われわれは、他我存在を、何らかの順序性においてではなく、無媒介に、一瞥のうちに確信しているはずなのだ、と竹田は言う。
そこで、他者身体から他我存在の確信の条件をいかに取り出しうるかという問題ではなくて、他者という存在の本質が何であるのかという問いに向かうべきだ、と竹田は述べる。
他者存在の本質
他者存在を、どうしても理解できないというのは、皆が知っていることではある。しかしながら、他者存在の本質は、形而上学的独断論を避けなければならない。
たとえば、レヴィナスが述べる「他者」は形而上学的に理念化されていて、われわれが日常世界において出会う経験的な関係性における他者の本質を表示していない、と言う。
竹田が叙述する「他者」の存在が確信されるときの本質条件は以下の通りである。
第一に、他者は、用在的対象として遇される場合もあるが、しかし本質的に、「私」とは独立した意志、判断、思念、感情などをもつ一つの「主体的意格」として「私」に向き合って現われる。

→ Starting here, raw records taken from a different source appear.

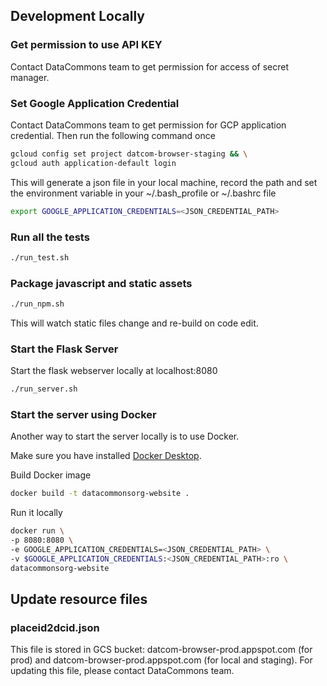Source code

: ## Development Locally

### Get permission to use API KEY
Contact DataCommons team to get permission for access of secret manager.

### Set Google Application Credential
Contact DataCommons team to get permission for GCP application credential.
Then run the following command once

```bash
gcloud config set project datcom-browser-staging && \
gcloud auth application-default login

```
This will generate a json file in your local machine, record the path and set
the environment variable in your ~/.bash_profile or ~/.bashrc file

```bash
export GOOGLE_APPLICATION_CREDENTIALS=<JSON_CREDENTIAL_PATH>
```

### Run all the tests

```bash
./run_test.sh
```

### Package javascript and static assets

```bash
./run_npm.sh
```

This will watch static files change and re-build on code edit.


### Start the Flask Server

Start the flask webserver locally at localhost:8080

```bash
./run_server.sh
```

### Start the server using Docker

Another way to start the server locally is to use Docker.

Make sure you have installed [Docker Desktop](https://www.docker.com/products/docker-desktop).

Build Docker image
```bash
docker build -t datacommonsorg-website .
```

Run it locally
```bash
docker run \
-p 8080:8080 \
-e GOOGLE_APPLICATION_CREDENTIALS=<JSON_CREDENTIAL_PATH> \
-v $GOOGLE_APPLICATION_CREDENTIALS:<JSON_CREDENTIAL_PATH>:ro \
datacommonsorg-website
```

## Update resource files

### placeid2dcid.json
This file is stored in GCS bucket: datcom-browser-prod.appspot.com (for prod) and
datcom-browser-prod.appspot.com (for local and staging). For updating this file,
please contact DataCommons team.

第二に「他者」は、そのつどの関係において、「私」に対してさまざまな主体的存在本質を示すものとして現われる。
他者は、ある場合には、レヴィナスが示唆したように「女性的なもの」「善良なもの」として、また「師」や「異邦人」としての「顔」において顕現する。
すなわち他者は、「家族」「友人」「親密なもの」という相において「エロス的他者」として現われ、また相互承認的、契約的「他者」として、さらに強大な力によって的な絶対他者として現われる。第三に「他者」は、「私」にとって単なる他の意志や威力を表明し表現する主体的他者であるだけでなく、その内的な意格の表現性を「私」がたえず了解し、把握しようとする独自の他性、すなわち、了解の欲望の対象としての他者でもある。

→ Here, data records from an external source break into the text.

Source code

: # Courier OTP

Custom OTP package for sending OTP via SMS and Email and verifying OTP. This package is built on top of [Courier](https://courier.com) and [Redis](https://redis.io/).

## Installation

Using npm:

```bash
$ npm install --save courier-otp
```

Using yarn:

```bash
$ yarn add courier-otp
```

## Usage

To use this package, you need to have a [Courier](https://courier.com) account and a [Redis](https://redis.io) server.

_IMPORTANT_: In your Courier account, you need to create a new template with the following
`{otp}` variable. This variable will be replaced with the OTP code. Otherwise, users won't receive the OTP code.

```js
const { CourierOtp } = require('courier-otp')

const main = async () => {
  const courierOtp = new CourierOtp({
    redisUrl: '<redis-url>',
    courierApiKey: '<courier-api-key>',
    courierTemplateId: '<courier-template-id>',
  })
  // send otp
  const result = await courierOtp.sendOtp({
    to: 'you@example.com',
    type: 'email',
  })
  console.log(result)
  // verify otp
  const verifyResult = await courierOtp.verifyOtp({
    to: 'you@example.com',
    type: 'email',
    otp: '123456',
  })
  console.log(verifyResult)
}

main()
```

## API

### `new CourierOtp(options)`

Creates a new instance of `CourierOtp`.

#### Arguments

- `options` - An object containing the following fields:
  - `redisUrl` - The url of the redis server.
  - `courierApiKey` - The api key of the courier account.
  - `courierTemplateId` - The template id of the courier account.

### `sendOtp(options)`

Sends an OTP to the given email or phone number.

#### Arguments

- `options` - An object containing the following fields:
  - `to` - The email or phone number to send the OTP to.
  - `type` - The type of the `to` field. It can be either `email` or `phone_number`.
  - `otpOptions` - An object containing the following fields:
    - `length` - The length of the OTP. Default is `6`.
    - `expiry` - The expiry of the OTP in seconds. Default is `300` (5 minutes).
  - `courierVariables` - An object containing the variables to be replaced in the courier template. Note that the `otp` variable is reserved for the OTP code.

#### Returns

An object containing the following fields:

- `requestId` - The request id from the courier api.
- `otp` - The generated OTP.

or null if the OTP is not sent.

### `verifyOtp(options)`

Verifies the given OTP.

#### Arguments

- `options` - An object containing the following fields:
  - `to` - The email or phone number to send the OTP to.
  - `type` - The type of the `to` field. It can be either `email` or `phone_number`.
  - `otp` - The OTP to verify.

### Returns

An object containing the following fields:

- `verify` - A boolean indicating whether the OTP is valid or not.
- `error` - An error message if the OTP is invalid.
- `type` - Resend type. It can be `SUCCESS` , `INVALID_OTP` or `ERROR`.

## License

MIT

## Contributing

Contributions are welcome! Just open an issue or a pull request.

「他者」を人間の自己中心性を克服するために、超越的な存在とするのは、「神」の存在とすることと同様に形而上学化、本体化にすぎない。
われわれは、われわれの関係の倫理と呼ぶものの本質を、理想理念とその超越化によってではなく、他者関係の関係的本質の洞察自身から見出さなくてはならない、と竹田は強調する。
こうした竹田の論が本当にそう言えるどうか、私たちは後追いして“確かめる”ことができるはずである、と哲学者苫野一徳氏は述べている。